[Start of Attachment]

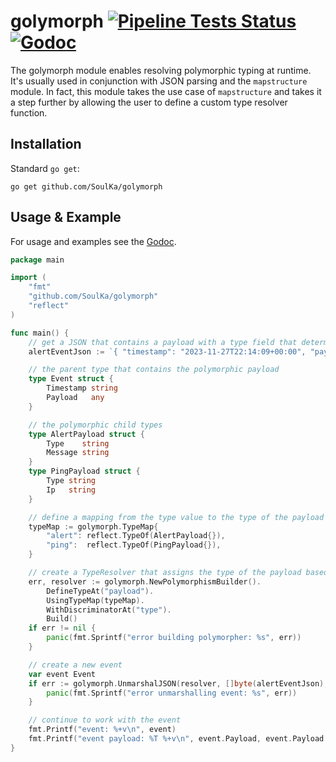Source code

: # golymorph [![Pipeline Tests Status](https://github.com/SoulKa/golymorph/actions/workflows/go-test.yaml/badge.svg)](https://github.com/SoulKa/golymorph/actions/workflows/go-test.yaml) [![Godoc](https://godoc.org/github.com/SoulKa/golymorph?status.svg)](https://godoc.org/github.com/SoulKa/golymorph)

The golymorph module enables resolving polymorphic typing at runtime. It's usually used in
conjunction with
JSON parsing and the `mapstructure` module. In fact, this module takes the use case
of `mapstructure` and takes it
a step further by allowing the user to define a custom type resolver function.

## Installation

Standard `go get`:

```shell
go get github.com/SoulKa/golymorph
```

## Usage & Example

For usage and examples see the [Godoc](http://godoc.org/github.com/SoulKa/golymorph).

```go
package main

import (
	"fmt"
	"github.com/SoulKa/golymorph"
	"reflect"
)

func main() {
	// get a JSON that contains a payload with a type field that determines the type of the payload
	alertEventJson := `{ "timestamp": "2023-11-27T22:14:09+00:00", "payload": { "type": "alert", "message": "something is broken!" } }`

	// the parent type that contains the polymorphic payload
	type Event struct {
		Timestamp string
		Payload   any
	}

	// the polymorphic child types
	type AlertPayload struct {
		Type    string
		Message string
	}
	type PingPayload struct {
		Type string
		Ip   string
	}

	// define a mapping from the type value to the type of the payload
	typeMap := golymorph.TypeMap{
		"alert": reflect.TypeOf(AlertPayload{}),
		"ping":  reflect.TypeOf(PingPayload{}),
	}

	// create a TypeResolver that assigns the type of the payload based on the type field
	err, resolver := golymorph.NewPolymorphismBuilder().
		DefineTypeAt("payload").
		UsingTypeMap(typeMap).
		WithDiscriminatorAt("type").
		Build()
	if err != nil {
		panic(fmt.Sprintf("error building polymorpher: %s", err))
	}

	// create a new event
	var event Event
	if err := golymorph.UnmarshalJSON(resolver, []byte(alertEventJson), &event); err != nil {
		panic(fmt.Sprintf("error unmarshalling event: %s", err))
	}

	// continue to work with the event
	fmt.Printf("event: %+v\n", event)
	fmt.Printf("event payload: %T %+v\n", event.Payload, event.Payload.(AlertPayload))
}
```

[End of Attachment]

DIRECTIONS FOR THIS TASK
Read through the entries and copy each line in which "contains" appears.

ANSWER SECTION
	// get a JSON that contains a payload with a type field that determines the type of the payload
	// the parent type that contains the polymorphic payload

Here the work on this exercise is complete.